● **TRY IT**
Return exactly the lines of the entries, from the one with "We have made" to the last.

● **GIVEN DATA**
----------------

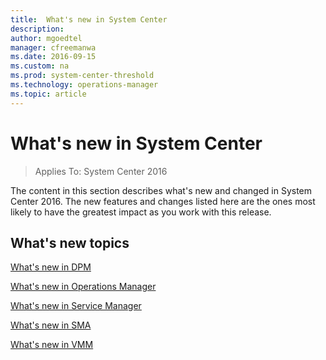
 ```yaml
---
title:  What's new in System Center
description:  
author: mgoedtel
manager: cfreemanwa
ms.date: 2016-09-15
ms.custom: na
ms.prod: system-center-threshold
ms.technology: operations-manager
ms.topic: article
---
```


# What's new in System Center

>Applies To: System Center 2016


The content in this section describes what's new and changed in System Center 2016. The new features and changes listed here are the ones most likely to have the greatest impact as you work with this release.


## What's new topics
[What's new in DPM](../dpm/get-started/what-s-new-in-dpm-in-system-center-2016.md)

[What's new in Operations Manager](../om/get-started/whats-new-in-operations-manager.md)

[What's new in Service Manager](../sm/get-started/what-s-new-in-service-manager.md)

[What's new in SMA](../sma/get-started/what-s-new-in-service-management-automation-2016.md)

[What's new in VMM](../vmm/get-started/what-s-new-in-vmm.md)

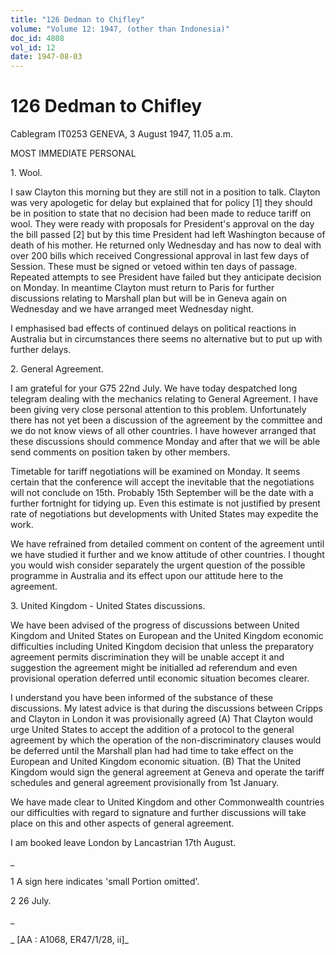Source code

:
 ```yaml
---
title: "126 Dedman to Chifley"
volume: "Volume 12: 1947, (other than Indonesia)"
doc_id: 4808
vol_id: 12
date: 1947-08-03
---
```


# 126 Dedman to Chifley

Cablegram IT0253 GENEVA, 3 August 1947, 11.05 a.m.

MOST IMMEDIATE PERSONAL

1\. Wool.

I saw Clayton this morning but they are still not in a position to talk. Clayton was very apologetic for delay but explained that for policy [1] they should be in position to state that no decision had been made to reduce tariff on wool. They were ready with proposals for President's approval on the day the bill passed [2] but by this time President had left Washington because of death of his mother. He returned only Wednesday and has now to deal with over 200 bills which received Congressional approval in last few days of Session. These must be signed or vetoed within ten days of passage. Repeated attempts to see President have failed but they anticipate decision on Monday. In meantime Clayton must return to Paris for further discussions relating to Marshall plan but will be in Geneva again on Wednesday and we have arranged meet Wednesday night.

I emphasised bad effects of continued delays on political reactions in Australia but in circumstances there seems no alternative but to put up with further delays.

2\. General Agreement.

I am grateful for your G75 22nd July. We have today despatched long telegram dealing with the mechanics relating to General Agreement. I have been giving very close personal attention to this problem. Unfortunately there has not yet been a discussion of the agreement by the committee and we do not know views of all other countries. I have however arranged that these discussions should commence Monday and after that we will be able send comments on position taken by other members.

Timetable for tariff negotiations will be examined on Monday. It seems certain that the conference will accept the inevitable that the negotiations will not conclude on 15th. Probably 15th September will be the date with a further fortnight for tidying up. Even this estimate is not justified by present rate of negotiations but developments with United States may expedite the work.

We have refrained from detailed comment on content of the agreement until we have studied it further and we know attitude of other countries. I thought you would wish consider separately the urgent question of the possible programme in Australia and its effect upon our attitude here to the agreement.

3\. United Kingdom - United States discussions.

We have been advised of the progress of discussions between United Kingdom and United States on European and the United Kingdom economic difficulties including United Kingdom decision that unless the preparatory agreement permits discrimination they will be unable accept it and suggestion the agreement might be initialled ad referendum and even provisional operation deferred until economic situation becomes clearer.

I understand you have been informed of the substance of these discussions. My latest advice is that during the discussions between Cripps and Clayton in London it was provisionally agreed (A) That Clayton would urge United States to accept the addition of a protocol to the general agreement by which the operation of the non-discriminatory clauses would be deferred until the Marshall plan had had time to take effect on the European and United Kingdom economic situation. (B) That the United Kingdom would sign the general agreement at Geneva and operate the tariff schedules and general agreement provisionally from 1st January.

We have made clear to United Kingdom and other Commonwealth countries our difficulties with regard to signature and further discussions will take place on this and other aspects of general agreement.

I am booked leave London by Lancastrian 17th August.

_

1 A sign here indicates 'small Portion omitted'.

2 26 July.

_

_ [AA : A1068, ER47/1/28, ii]_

----------------

● **ANSWER SPACE**
We have made clear to United Kingdom and other Commonwealth countries our difficulties with regard to signature and further discussions will take place on this and other aspects of general agreement.

I am booked leave London by Lancastrian 17th August.

_

1 A sign here indicates 'small Portion omitted'.

2 26 July.

_

_ [AA : A1068, ER47/1/28, ii]_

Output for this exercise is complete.